● Problem details
A faithful transcription is wanted of the lines from the top of the material through the line that holds "konta użytkownika SAP HANA", both ends included, leaving out the pictures.

Supplied information: Begin

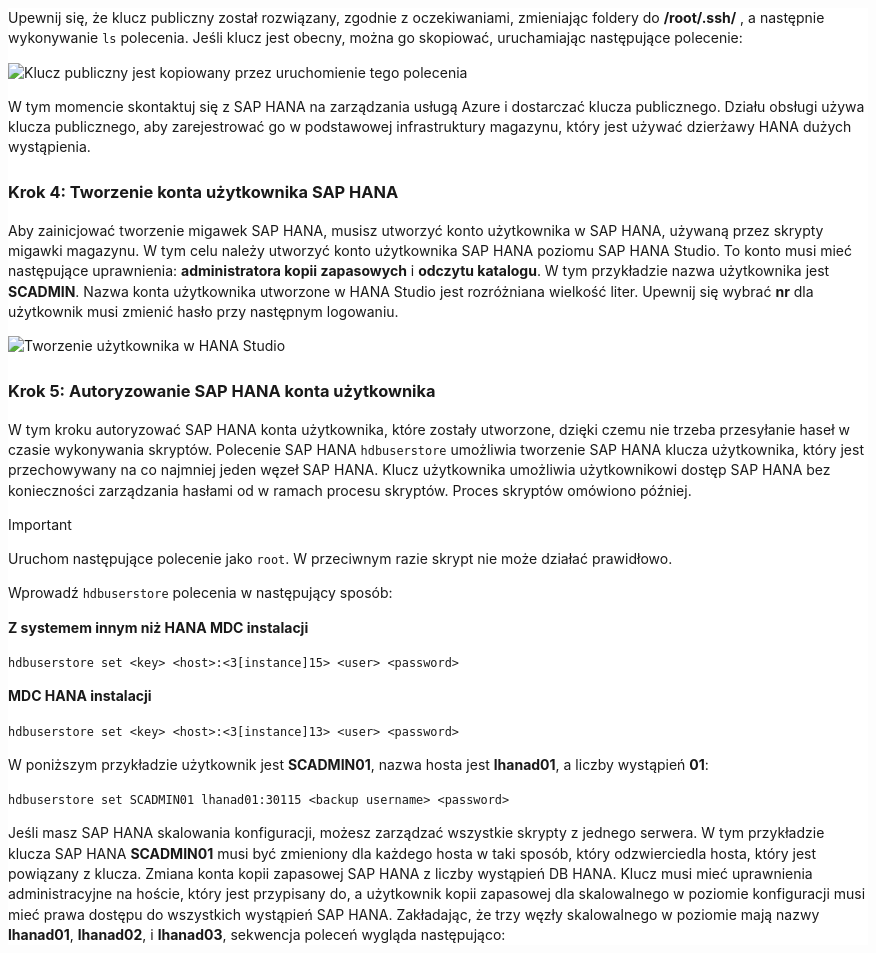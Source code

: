 Upewnij się, że klucz publiczny został rozwiązany, zgodnie z oczekiwaniami, zmieniając foldery do **/root/.ssh/** , a następnie wykonywanie `ls` polecenia. Jeśli klucz jest obecny, można go skopiować, uruchamiając następujące polecenie:

![Klucz publiczny jest kopiowany przez uruchomienie tego polecenia](./media/hana-overview-high-availability-disaster-recovery/image2-public-key.png)

W tym momencie skontaktuj się z SAP HANA na zarządzania usługą Azure i dostarczać klucza publicznego. Działu obsługi używa klucza publicznego, aby zarejestrować go w podstawowej infrastruktury magazynu, który jest używać dzierżawy HANA dużych wystąpienia.

### <a name="step-4-create-an-sap-hana-user-account"></a>Krok 4: Tworzenie konta użytkownika SAP HANA

Aby zainicjować tworzenie migawek SAP HANA, musisz utworzyć konto użytkownika w SAP HANA, używaną przez skrypty migawki magazynu. W tym celu należy utworzyć konto użytkownika SAP HANA poziomu SAP HANA Studio. To konto musi mieć następujące uprawnienia: **administratora kopii zapasowych** i **odczytu katalogu**. W tym przykładzie nazwa użytkownika jest **SCADMIN**. Nazwa konta użytkownika utworzone w HANA Studio jest rozróżniana wielkość liter. Upewnij się wybrać **nr** dla użytkownik musi zmienić hasło przy następnym logowaniu.

![Tworzenie użytkownika w HANA Studio](./media/hana-overview-high-availability-disaster-recovery/image3-creating-user.png)

### <a name="step-5-authorize-the-sap-hana-user-account"></a>Krok 5: Autoryzowanie SAP HANA konta użytkownika

W tym kroku autoryzować SAP HANA konta użytkownika, które zostały utworzone, dzięki czemu nie trzeba przesyłanie haseł w czasie wykonywania skryptów. Polecenie SAP HANA `hdbuserstore` umożliwia tworzenie SAP HANA klucza użytkownika, który jest przechowywany na co najmniej jeden węzeł SAP HANA. Klucz użytkownika umożliwia użytkownikowi dostęp SAP HANA bez konieczności zarządzania hasłami od w ramach procesu skryptów. Proces skryptów omówiono później.

>[!IMPORTANT]
>Uruchom następujące polecenie jako `root`. W przeciwnym razie skrypt nie może działać prawidłowo.

Wprowadź `hdbuserstore` polecenia w następujący sposób:

**Z systemem innym niż HANA MDC instalacji**
```
hdbuserstore set <key> <host>:<3[instance]15> <user> <password>
```

**MDC HANA instalacji**
```
hdbuserstore set <key> <host>:<3[instance]13> <user> <password>
```

W poniższym przykładzie użytkownik jest **SCADMIN01**, nazwa hosta jest **lhanad01**, a liczby wystąpień **01**:
```
hdbuserstore set SCADMIN01 lhanad01:30115 <backup username> <password>
```
Jeśli masz SAP HANA skalowania konfiguracji, możesz zarządzać wszystkie skrypty z jednego serwera. W tym przykładzie klucza SAP HANA **SCADMIN01** musi być zmieniony dla każdego hosta w taki sposób, który odzwierciedla hosta, który jest powiązany z klucza. Zmiana konta kopii zapasowej SAP HANA z liczby wystąpień DB HANA. Klucz musi mieć uprawnienia administracyjne na hoście, który jest przypisany do, a użytkownik kopii zapasowej dla skalowalnego w poziomie konfiguracji musi mieć prawa dostępu do wszystkich wystąpień SAP HANA. Zakładając, że trzy węzły skalowalnego w poziomie mają nazwy **lhanad01**, **lhanad02**, i **lhanad03**, sekwencja poleceń wygląda następująco:
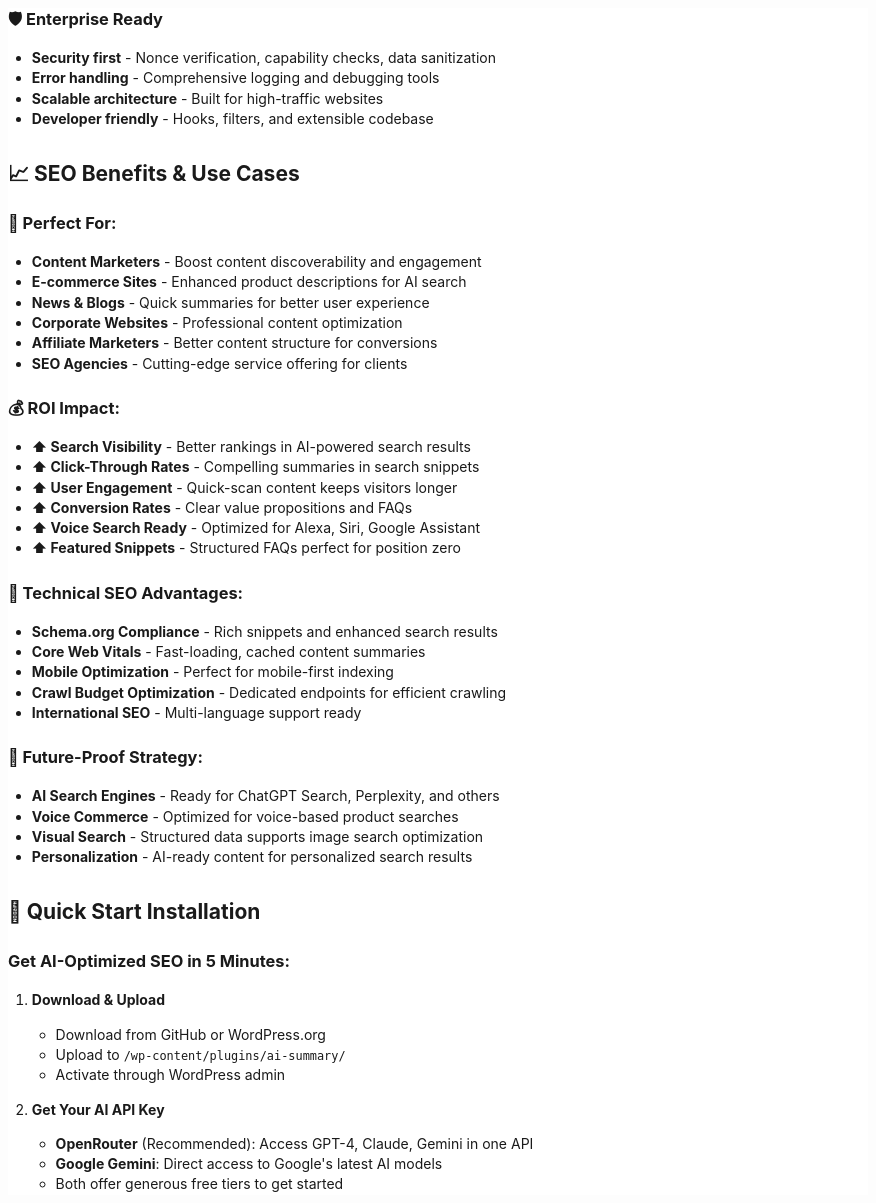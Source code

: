 ### **🛡️ Enterprise Ready**
- **Security first** - Nonce verification, capability checks, data sanitization
- **Error handling** - Comprehensive logging and debugging tools
- **Scalable architecture** - Built for high-traffic websites
- **Developer friendly** - Hooks, filters, and extensible codebase

## 📈 SEO Benefits & Use Cases

### **🎯 Perfect For:**
- **Content Marketers** - Boost content discoverability and engagement
- **E-commerce Sites** - Enhanced product descriptions for AI search
- **News & Blogs** - Quick summaries for better user experience
- **Corporate Websites** - Professional content optimization
- **Affiliate Marketers** - Better content structure for conversions
- **SEO Agencies** - Cutting-edge service offering for clients

### **💰 ROI Impact:**
- **⬆️ Search Visibility** - Better rankings in AI-powered search results
- **⬆️ Click-Through Rates** - Compelling summaries in search snippets
- **⬆️ User Engagement** - Quick-scan content keeps visitors longer
- **⬆️ Conversion Rates** - Clear value propositions and FAQs
- **⬆️ Voice Search Ready** - Optimized for Alexa, Siri, Google Assistant
- **⬆️ Featured Snippets** - Structured FAQs perfect for position zero

### **🚀 Technical SEO Advantages:**
- **Schema.org Compliance** - Rich snippets and enhanced search results
- **Core Web Vitals** - Fast-loading, cached content summaries
- **Mobile Optimization** - Perfect for mobile-first indexing
- **Crawl Budget Optimization** - Dedicated endpoints for efficient crawling
- **International SEO** - Multi-language support ready

### **🔮 Future-Proof Strategy:**
- **AI Search Engines** - Ready for ChatGPT Search, Perplexity, and others
- **Voice Commerce** - Optimized for voice-based product searches
- **Visual Search** - Structured data supports image search optimization
- **Personalization** - AI-ready content for personalized search results

## 🚀 Quick Start Installation

### **Get AI-Optimized SEO in 5 Minutes:**

1. **Download & Upload** 
   - Download from GitHub or WordPress.org
   - Upload to `/wp-content/plugins/ai-summary/`
   - Activate through WordPress admin

2. **Get Your AI API Key**
   - **OpenRouter** (Recommended): Access GPT-4, Claude, Gemini in one API
   - **Google Gemini**: Direct access to Google's latest AI models
   - Both offer generous free tiers to get started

Supplied information: End

● Written response
Source code

: Upewnij się, że klucz publiczny został rozwiązany, zgodnie z oczekiwaniami, zmieniając foldery do **/root/.ssh/** , a następnie wykonywanie `ls` polecenia. Jeśli klucz jest obecny, można go skopiować, uruchamiając następujące polecenie:

![Klucz publiczny jest kopiowany przez uruchomienie tego polecenia](./media/hana-overview-high-availability-disaster-recovery/image2-public-key.png)

W tym momencie skontaktuj się z SAP HANA na zarządzania usługą Azure i dostarczać klucza publicznego. Działu obsługi używa klucza publicznego, aby zarejestrować go w podstawowej infrastruktury magazynu, który jest używać dzierżawy HANA dużych wystąpienia.

### <a name="step-4-create-an-sap-hana-user-account"></a>Krok 4: Tworzenie konta użytkownika SAP HANA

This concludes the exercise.